Task directions: All the lines below should appear again unchanged, though their pictures should not.

Stored items:
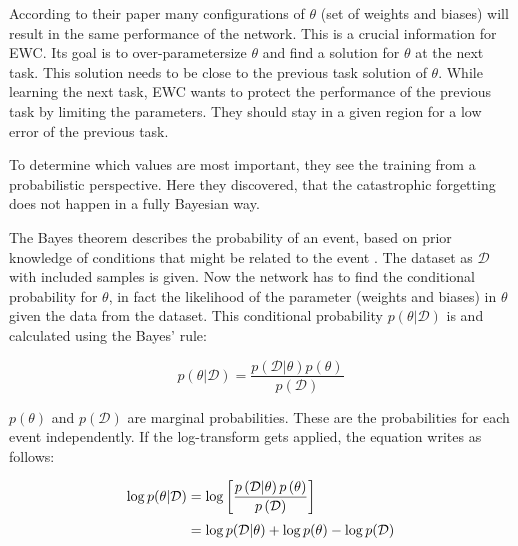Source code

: According to their paper many configurations of $\theta$ (set of weights and biases) will result in the same performance of the network.
This is a crucial information for EWC.
Its goal is to over-parametersize $\theta$ and find a solution for $\theta$ at the next task.
This solution needs to be close to the previous task solution of $\theta$.
While learning the next task, EWC wants to protect the performance of the previous task by limiting the parameters.
They should stay in a given region for a low error of the previous task.
\cite{elastic-weight-consolidation}

To determine which values are most important, they see the training from a probabilistic perspective.
Here they discovered, that the catastrophic forgetting does not happen in a fully Bayesian way.
\cite{elastic-weight-consolidation}

The Bayes theorem describes the probability of an event, based on prior knowledge of conditions that might be related to the event \cite{Bayes_theorem}. \cite{elastic-weight-consolidation, schaeffer_ewc}
\newline
The dataset as $\mathcal{D}$ with included samples is given.
Now the network has to find the conditional probability for $\theta$, in fact the likelihood of the parameter (weights and biases) in $\theta$ given the data from the dataset.
This conditional probability $p \left(\theta | \mathcal{D} \right)$ is and calculated using the Bayes' rule: \cite{elastic-weight-consolidation, schaeffer_ewc}

\begin{equation}
    p \left( \theta | \mathcal{D} \right) = \frac{p \left(\mathcal{D}|\theta\right) p\left(\theta\right)}{p \left( \mathcal{D} \right)}
\end{equation}

$p \left( \theta \right)$ and $p \left( \mathcal{D} \right)$ are marginal probabilities. These are the probabilities for each event independently.
\newline
If the log-transform gets applied, the equation writes as follows: \cite{elastic-weight-consolidation, schaeffer_ewc}

\begin{equation}
    \setlength{\jot}{5pt}
    \begin{split}
        \log p(\theta | \mathcal{D}) & = \log \left[ 
                \frac{p \left(\mathcal{D}|\theta\right) p\left(\theta\right)}{p \left( \mathcal{D} \right)} 
            \right]
        \\
        & = \log p(\mathcal{D} | \theta) + \log p(\theta) - \log p(\mathcal{D})
    \end{split}
    \label{eq:bayes_applied_log}
\end{equation}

Written reply:
Source code

: According to their paper many configurations of $\theta$ (set of weights and biases) will result in the same performance of the network.
This is a crucial information for EWC.
Its goal is to over-parametersize $\theta$ and find a solution for $\theta$ at the next task.
This solution needs to be close to the previous task solution of $\theta$.
While learning the next task, EWC wants to protect the performance of the previous task by limiting the parameters.
They should stay in a given region for a low error of the previous task.
\cite{elastic-weight-consolidation}

To determine which values are most important, they see the training from a probabilistic perspective.
Here they discovered, that the catastrophic forgetting does not happen in a fully Bayesian way.
\cite{elastic-weight-consolidation}

The Bayes theorem describes the probability of an event, based on prior knowledge of conditions that might be related to the event \cite{Bayes_theorem}. \cite{elastic-weight-consolidation, schaeffer_ewc}
\newline
The dataset as $\mathcal{D}$ with included samples is given.
Now the network has to find the conditional probability for $\theta$, in fact the likelihood of the parameter (weights and biases) in $\theta$ given the data from the dataset.
This conditional probability $p \left(\theta | \mathcal{D} \right)$ is and calculated using the Bayes' rule: \cite{elastic-weight-consolidation, schaeffer_ewc}

\begin{equation}
    p \left( \theta | \mathcal{D} \right) = \frac{p \left(\mathcal{D}|\theta\right) p\left(\theta\right)}{p \left( \mathcal{D} \right)}
\end{equation}

$p \left( \theta \right)$ and $p \left( \mathcal{D} \right)$ are marginal probabilities. These are the probabilities for each event independently.
\newline
If the log-transform gets applied, the equation writes as follows: \cite{elastic-weight-consolidation, schaeffer_ewc}

\begin{equation}
    \setlength{\jot}{5pt}
    \begin{split}
        \log p(\theta | \mathcal{D}) & = \log \left[ 
                \frac{p \left(\mathcal{D}|\theta\right) p\left(\theta\right)}{p \left( \mathcal{D} \right)} 
            \right]
        \\
        & = \log p(\mathcal{D} | \theta) + \log p(\theta) - \log p(\mathcal{D})
    \end{split}
    \label{eq:bayes_applied_log}
\end{equation}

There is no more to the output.